In the world of staffing, the words "temp" and "contractor" are often used interchangeably. But in our experience, there are some differences between the two.
The word "temp" conjures up the old stereotype of the lower paid worker provided by a staffing agency. Temps often fill in for employees on vacation or to bridge the gap while a company replaces someone who has quit. Companies also turn to temps for seasonal help, and they are often used for spikes in production in manufacturing environments.
While there is certainly still a place for temps in the American workplace, companies are increasingly in need of a flexible group of highly skilled workers with a technical or professional background to work for specific periods of time for crucial projects and deadlines or to ramp up for spikes in business. In these situations, employers often turn to recruiters to find these more specialized candidates.
These workers don't seem to fit the mold of the traditional "temp." Therefore, they are more often referred to as contractors. They should not, however, be confused with 1099 independent contractors. In this context, contractors are not self-employed like 1099 independent contractors but rather are W-2 employees of a third party, such as a contract staffing back-office.

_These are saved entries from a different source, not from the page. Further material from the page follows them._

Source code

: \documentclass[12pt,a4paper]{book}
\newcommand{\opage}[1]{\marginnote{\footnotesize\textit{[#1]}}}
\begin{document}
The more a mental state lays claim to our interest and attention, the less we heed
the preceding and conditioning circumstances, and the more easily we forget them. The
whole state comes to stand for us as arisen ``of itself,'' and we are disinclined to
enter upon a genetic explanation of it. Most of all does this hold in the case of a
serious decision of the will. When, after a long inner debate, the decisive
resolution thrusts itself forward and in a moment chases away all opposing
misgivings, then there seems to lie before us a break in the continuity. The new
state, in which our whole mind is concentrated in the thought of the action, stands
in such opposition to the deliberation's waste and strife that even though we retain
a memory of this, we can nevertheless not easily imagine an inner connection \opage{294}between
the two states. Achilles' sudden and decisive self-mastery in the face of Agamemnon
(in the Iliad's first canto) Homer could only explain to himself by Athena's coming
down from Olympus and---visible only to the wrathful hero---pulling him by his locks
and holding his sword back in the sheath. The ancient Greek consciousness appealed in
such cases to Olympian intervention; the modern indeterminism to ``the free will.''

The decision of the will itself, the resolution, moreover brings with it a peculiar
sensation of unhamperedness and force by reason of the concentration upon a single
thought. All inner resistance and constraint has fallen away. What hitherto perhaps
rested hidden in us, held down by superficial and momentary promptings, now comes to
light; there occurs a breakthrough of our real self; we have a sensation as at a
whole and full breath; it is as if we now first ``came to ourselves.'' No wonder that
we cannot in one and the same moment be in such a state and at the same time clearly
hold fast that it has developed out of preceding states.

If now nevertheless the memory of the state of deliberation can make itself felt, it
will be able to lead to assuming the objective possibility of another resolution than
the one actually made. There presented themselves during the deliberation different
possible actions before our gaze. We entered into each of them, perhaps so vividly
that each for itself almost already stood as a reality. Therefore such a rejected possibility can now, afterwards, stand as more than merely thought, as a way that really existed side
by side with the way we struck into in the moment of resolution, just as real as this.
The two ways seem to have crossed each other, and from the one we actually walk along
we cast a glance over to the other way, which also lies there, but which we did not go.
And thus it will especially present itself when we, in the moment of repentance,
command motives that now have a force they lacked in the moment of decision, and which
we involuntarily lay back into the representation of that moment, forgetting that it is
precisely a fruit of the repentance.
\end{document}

Unlike temps, who are typically blue collar or entry-level office (secretarial) workers, contractors can be found in nearly every industry and in positions leading all the way to high end executives. They generally are higher-paid than temps and are utilized for longer periods of time. For instance, the average contract length for a contractor employed by Top Echelon Contracting is nine months.
Temps and contractors are similar, but they have different roles in today's workforce. We are finding that the use of contractors is getting more and more popular as companies seek more flexibility in the current uncertain economic environment.